- What you need to do
What lines of the data below include the word "Orchard"? Report them by copying each.

[Collected data]

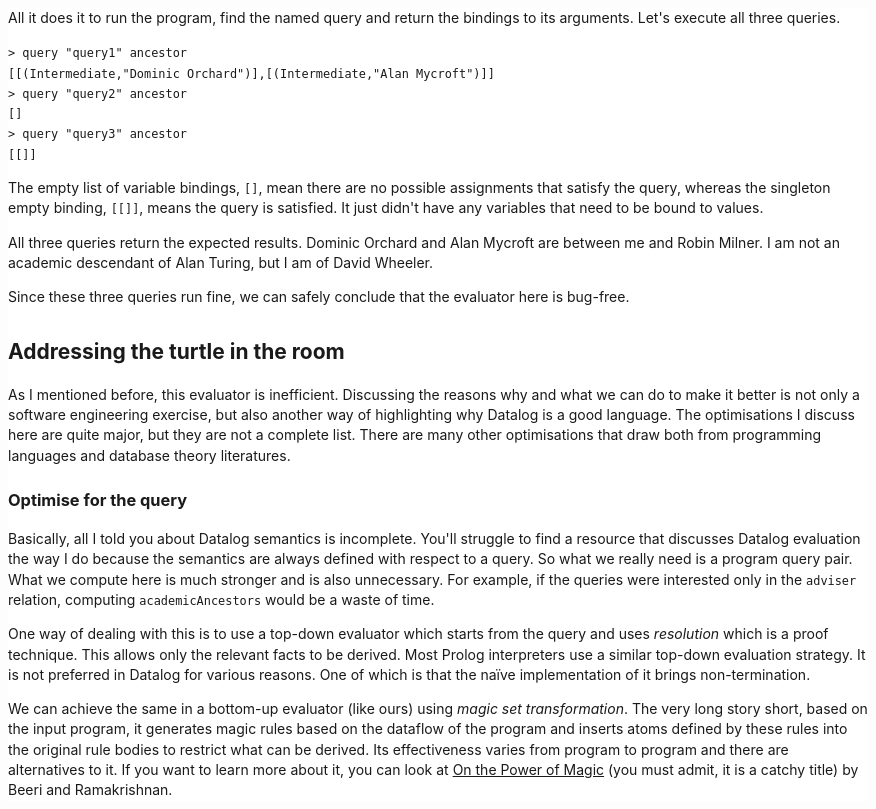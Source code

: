 All it does it to run the program, find the named query and return the bindings
to its arguments. Let's execute all three queries.

```
> query "query1" ancestor
[[(Intermediate,"Dominic Orchard")],[(Intermediate,"Alan Mycroft")]]
> query "query2" ancestor
[]
> query "query3" ancestor
[[]]
```

The empty list of variable bindings, `[]`, mean there are no possible
assignments that satisfy the query, whereas the singleton empty binding, `[[]]`,
means the query is satisfied. It just didn't have any variables that need to be
bound to values.

All three queries return the expected results. Dominic Orchard and Alan Mycroft
are between me and Robin Milner. I am not an academic descendant of Alan Turing,
but I am of David Wheeler.

Since these three queries run fine, we can safely conclude that the evaluator
here is bug-free.

## Addressing the turtle in the room

As I mentioned before, this evaluator is inefficient. Discussing the reasons why
and what we can do to make it better is not only a software engineering
exercise, but also another way of highlighting why Datalog is a good language.
The optimisations I discuss here are quite major, but they are not a complete
list. There are many other optimisations that draw both from programming
languages and database theory literatures.

### Optimise for the query

Basically, all I told you about Datalog semantics is incomplete. You'll struggle
to find a resource that discusses Datalog evaluation the way I do because the
semantics are always defined with respect to a query. So what we really need is
a program query pair. What we compute here is much stronger and is also
unnecessary. For example, if the queries were interested only in the `adviser`
relation, computing `academicAncestors` would be a waste of time.

One way of dealing with this is to use a top-down evaluator which starts from
the query and uses _resolution_ which is a proof technique. This allows only the
relevant facts to be derived. Most Prolog interpreters use a similar top-down
evaluation strategy. It is not preferred in Datalog for various reasons. One of
which is that the naïve implementation of it brings non-termination.

We can achieve the same in a bottom-up evaluator (like ours) using _magic set
transformation_. The very long story short, based on the input program, it
generates magic rules based on the dataflow of the program and inserts atoms
defined by these rules into the original rule bodies to restrict what can be
derived. Its effectiveness varies from program to program and there are
alternatives to it. If you want to learn more about it, you can look at [On the
Power of
Magic](https://www.sciencedirect.com/science/article/pii/074310669190038Q) (you
must admit, it is a catchy title) by Beeri and Ramakrishnan.


[^extensions]: My impression is, as time goes on, λ-calculus variants try to
[^select-before-join]: As it happens, select-before-join is usually (but
[^infinite-programs]: Infinite programs are an interesting concept. I can't
[^dependent-range-restriction]: This is a simple check, but if we wanted, we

- Result of the exercise
[[(Intermediate,"Dominic Orchard")],[(Intermediate,"Alan Mycroft")]]
All three queries return the expected results. Dominic Orchard and Alan Mycroft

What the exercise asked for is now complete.